For Rachael Hageman Blair, PhD, complex biological networks aren't abstract mathematical concepts: they're tools that could help solve real-world challenges, from containing disease outbreaks to optimizing plant genetics.
An associate professor of biostatistics in the School of Public Health and Health Professions, she's working to make these mathematical frameworks more accessible and practical.
"Sometimes you want to improve a disease outcome or use social influence metrics to minimize disease spread," says Blair, whose current research focuses on network optimization. Her work ultimately could help identify novel quarantine strategies to mitigate disease outbreaks or help scientists prioritize which genetic mutations to test in laboratory settings.
The path to becoming a network optimization researcher wasn't straightforward for this first-generation college student. Encouraged by parents who fostered her natural curiosity—particularly her father, whom she describes as a naturally curious “genius"—Blair started high school in basic math classes before a teacher recognized her potential and moved her to an honors class. Her educational journey led her to graduate school at Case Western, where she worked in computational biology and applied mathematics, then to the Jackson Laboratory, where she was part of the sole statistical genetics group at the "mouse genetics capital of the world."
Now, back in her hometown of Buffalo, she's helping prepare the next generation for an AI-driven future. She developed and teaches very popular courses in statistical data mining that emphasize "storytelling with data," drawing students from a range of fields. As associate director of education for the Institute for Artificial Intelligence and Data Science (IAD), she organizes workshops and specialized courses, seeing an encouraging surge in interest in AI and data science training.

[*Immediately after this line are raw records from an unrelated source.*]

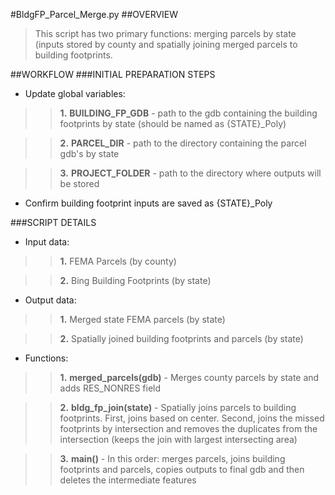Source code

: #BldgFP\_Parcel\_Merge.py
##OVERVIEW
>This script has two primary functions: merging parcels by state (inputs stored by county and spatially joining merged parcels to building footprints.

##WORKFLOW
###INITIAL PREPARATION STEPS
- Update global variables:

>>**1.** **BUILDING\_FP\_GDB** - path to the gdb containing the building footprints by state (should be named as {STATE}\_Poly)

>>**2.** **PARCEL\_DIR** - path to the directory containing the parcel gdb's by state

>>**3.** **PROJECT\_FOLDER** - path to the directory where outputs will be stored
- Confirm building footprint inputs are saved as {STATE}\_Poly

###SCRIPT DETAILS
- Input data:

>>**1.** FEMA Parcels (by county)

>>**2.** Bing Building Footprints (by state)

- Output data:

>>**1.** Merged state FEMA parcels (by state)

>>**2.** Spatially joined building footprints and parcels (by state)

- Functions:

>>**1.** **merged\_parcels(gdb)** - Merges county parcels by state and adds RES_NONRES field 

>>**2.** **bldg\_fp\_join(state)** - Spatially joins parcels to building footprints. First, joins based on center. Second, joins the missed footprints by intersection and removes the duplicates from the intersection (keeps the join with largest intersecting area)

>>**3.** **main()** - In this order: merges parcels, joins building footprints and parcels, copies outputs to final gdb and then deletes the intermediate features
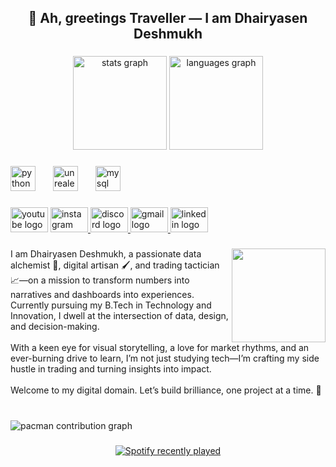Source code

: <h2 align="center">🧭 Ah, greetings Traveller — I am Dhairyasen Deshmukh</h2>

###

<div align="center">
  <img src="https://github-readme-stats.vercel.app/api?username=DhairyasenDeshmukh&hide_title=false&hide_rank=false&show_icons=true&include_all_commits=true&count_private=true&disable_animations=false&theme=dracula&locale=en&hide_border=false" height="150" alt="stats graph"  />
  <img src="https://github-readme-stats.vercel.app/api/top-langs?username=DhairyasenDeshmukh&locale=en&hide_title=false&layout=compact&card_width=320&langs_count=5&theme=dracula&hide_border=false" height="150" alt="languages graph"  />
</div>

###

<div align="left">
  <img src="https://cdn.jsdelivr.net/gh/devicons/devicon/icons/python/python-original.svg" height="40" alt="python logo"  />
  <img width="20" />
  <img src="https://skillicons.dev/icons?i=unreal" height="40" alt="unrealengine logo"  />
  <img width="20" />
  <img src="https://skillicons.dev/icons?i=mysql" height="40" alt="mysql logo"  />
</div>

###

<div align="left">
  <img src="https://raw.githubusercontent.com/maurodesouza/profile-readme-generator/master/src/assets/icons/social/youtube/default.svg" width="60" height="40" alt="youtube logo"  />
  <a href="https://www.instagram.com/dhairyasen_deshmukh/" target="_blank">
    <img src="https://raw.githubusercontent.com/maurodesouza/profile-readme-generator/master/src/assets/icons/social/instagram/default.svg" width="60" height="40" alt="instagram logo"  />
  </a>
  <a href="dhairyasen" target="_blank">
    <img src="https://raw.githubusercontent.com/maurodesouza/profile-readme-generator/master/src/assets/icons/social/discord/default.svg" width="60" height="40" alt="discord logo"  />
  </a>
  <a href="deshmukhdhairyasen@gmail.com" target="_blank">
    <img src="https://raw.githubusercontent.com/maurodesouza/profile-readme-generator/master/src/assets/icons/social/gmail/default.svg" width="60" height="40" alt="gmail logo"  />
  </a>
  <a href="https://www.linkedin.com/in/dhairyasen-deshmukh-36ab30250/" target="_blank">
    <img src="https://raw.githubusercontent.com/maurodesouza/profile-readme-generator/master/src/assets/icons/social/linkedin/default.svg" width="60" height="40" alt="linkedin logo"  />
  </a>
</div>

###

<img align="right" height="150" src="https://i.imgflip.com/65efzo.gif"  />

###

<p align="left">I am Dhairyasen Deshmukh, a passionate data alchemist 🧪, digital artisan 🖌️, and trading tactician 📈—on a mission to transform numbers into narratives and dashboards into experiences. Currently pursuing my B.Tech in Technology and Innovation, I dwell at the intersection of data, design, and decision-making.<br><br>With a keen eye for visual storytelling, a love for market rhythms, and an ever-burning drive to learn, I’m not just studying tech—I’m crafting my side hustle in trading and turning insights into impact.<br><br>Welcome to my digital domain. Let’s build brilliance, one project at a time. 🌟</p>

###

<br clear="both">

<picture>
  <source media="(prefers-color-scheme: dark)" srcset="https://raw.githubusercontent.com/DhairyasenDeshmukh/DhairyasenDeshmukh/output/pacman-contribution-graph-dark.svg">
  <source media="(prefers-color-scheme: light)" srcset="https://raw.githubusercontent.com/DhairyasenDeshmukh/DhairyasenDeshmukh/output/pacman-contribution-graph.svg">
  <img alt="pacman contribution graph" src="https://raw.githubusercontent.com/DhairyasenDeshmukh/DhairyasenDeshmukh/output/pacman-contribution-graph.svg">
</picture>

###

<div align="center">
  <a href="https://open.spotify.com/user/Dhairyasen">
    <img src="https://spotify-recently-played-readme.vercel.app/api?user=Dhairyasen&count=3" alt="Spotify recently played"  />
  </a>
</div>

###
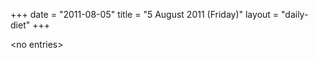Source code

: +++
date = "2011-08-05"
title = "5 August 2011 (Friday)"
layout = "daily-diet"
+++

<p>&lt;no entries&gt;</p>
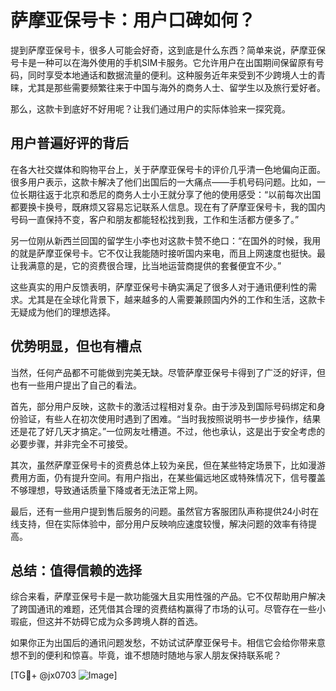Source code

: # 萨摩亚保号卡：用户口碑如何？

提到萨摩亚保号卡，很多人可能会好奇，这到底是什么东西？简单来说，萨摩亚保号卡是一种可以在海外使用的手机SIM卡服务。它允许用户在出国期间保留原有号码，同时享受本地通话和数据流量的便利。这种服务近年来受到不少跨境人士的青睐，尤其是那些需要频繁往来于中国与海外的商务人士、留学生以及旅行爱好者。

那么，这款卡到底好不好用呢？让我们通过用户的实际体验来一探究竟。

## 用户普遍好评的背后

在各大社交媒体和购物平台上，关于萨摩亚保号卡的评价几乎清一色地偏向正面。很多用户表示，这款卡解决了他们出国后的一大痛点——手机号码问题。比如，一位长期往返于北京和悉尼的商务人士小王就分享了他的使用感受：“以前每次出国都要换卡换号，既麻烦又容易忘记联系人信息。现在有了萨摩亚保号卡，我的国内号码一直保持不变，客户和朋友都能轻松找到我，工作和生活都方便多了。”

另一位刚从新西兰回国的留学生小李也对这款卡赞不绝口：“在国外的时候，我用的就是萨摩亚保号卡。它不仅让我能随时接听国内来电，而且上网速度也挺快。最让我满意的是，它的资费很合理，比当地运营商提供的套餐便宜不少。”

这些真实的用户反馈表明，萨摩亚保号卡确实满足了很多人对于通讯便利性的需求。尤其是在全球化背景下，越来越多的人需要兼顾国内外的工作和生活，这款卡无疑成为他们的理想选择。

## 优势明显，但也有槽点

当然，任何产品都不可能做到完美无缺。尽管萨摩亚保号卡得到了广泛的好评，但也有一些用户提出了自己的看法。

首先，部分用户反映，这款卡的激活过程相对复杂。由于涉及到国际号码绑定和身份验证，有些人在初次使用时遇到了困难。“当时我按照说明书一步步操作，结果还是花了好几天才搞定。”一位网友吐槽道。不过，他也承认，这是出于安全考虑的必要步骤，并非完全不可接受。

其次，虽然萨摩亚保号卡的资费总体上较为亲民，但在某些特定场景下，比如漫游费用方面，仍有提升空间。有用户指出，在某些偏远地区或特殊情况下，信号覆盖不够理想，导致通话质量下降或者无法正常上网。

最后，还有一些用户提到售后服务的问题。虽然官方客服团队声称提供24小时在线支持，但在实际体验中，部分用户反映响应速度较慢，解决问题的效率有待提高。

## 总结：值得信赖的选择

综合来看，萨摩亚保号卡是一款功能强大且实用性强的产品。它不仅帮助用户解决了跨国通讯的难题，还凭借其合理的资费结构赢得了市场的认可。尽管存在一些小瑕疵，但这并不妨碍它成为众多跨境人群的首选。

如果你正为出国后的通讯问题发愁，不妨试试萨摩亚保号卡。相信它会给你带来意想不到的便利和惊喜。毕竟，谁不想随时随地与家人朋友保持联系呢？

[TG💪+ @jx0703 ![Image](https://github.com/user-attachments/assets/dbca1d08-cadb-493c-b0ec-ad6f7a83f270)]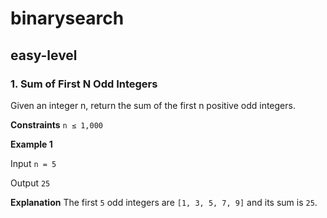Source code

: # binarysearch
## easy-level
### 1. Sum of First N Odd Integers
Given an integer n, return the sum of the first n positive odd integers.

**Constraints**
`n ≤ 1,000`

**Example 1**

Input
`n = 5`

Output
`25`

**Explanation**
The first `5` odd integers are `[1, 3, 5, 7, 9]` and its sum is `25`.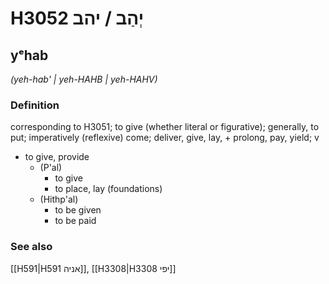 # H3052 יְהַב / יהב

## yᵉhab

_(yeh-hab' | yeh-HAHB | yeh-HAHV)_

### Definition

corresponding to H3051; to give (whether literal or figurative); generally, to put; imperatively (reflexive) come; deliver, give, lay, + prolong, pay, yield; v

- to give, provide
  - (P'al)
    - to give
    - to place, lay (foundations)
  - (Hithp'al)
    - to be given
    - to be paid

### See also

[[H591|H591 אניה]], [[H3308|H3308 יפי]]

Blair’s research and teaching philosophies converge in their emphasis on practical application. Last semester, she helped coordinate an IAD experiential course. Students’ projects included a law firm developing an AI chatbot for competitive research and a historical society using data science to promote historic property preservation.
Her collaborative approach has already yielded promising results. Through her National Science Foundation-funded research on plant networks, she's developing methods to help scientists navigate what can often be an overwhelming number of possible genetic modifications.
"If you think about what perturbations—small changes— can be made to a highly interconnected network to achieve a desired health outcome, the number of perturbations is impossible to enumerate and test experimentally,” she explains. "Things don't happen in isolation, and our work provides a way to identify and test network perturbations in computational statistical models."
When she's not solving complex mathematical problems or teaching, Blair finds clarity in long-distance running, completing two to three marathons annually. "Training is the best part—the solitude, the hard work," she says, having conquered races from Nashville to Bar Harbor.
Blair is truly an evangelist for a data-literate world, which accounts for her role in helping to bake the opportunity to gain data literacy into a UB education, no matter which discipline a student comes from.
Blair is also knee-deep in interdisciplinary research, which she considers a career highlight. That’s partly because her work, she asserts, has “very broad applicability; it can be generalized in many fields that want to move to more data-driven approaches and use data better.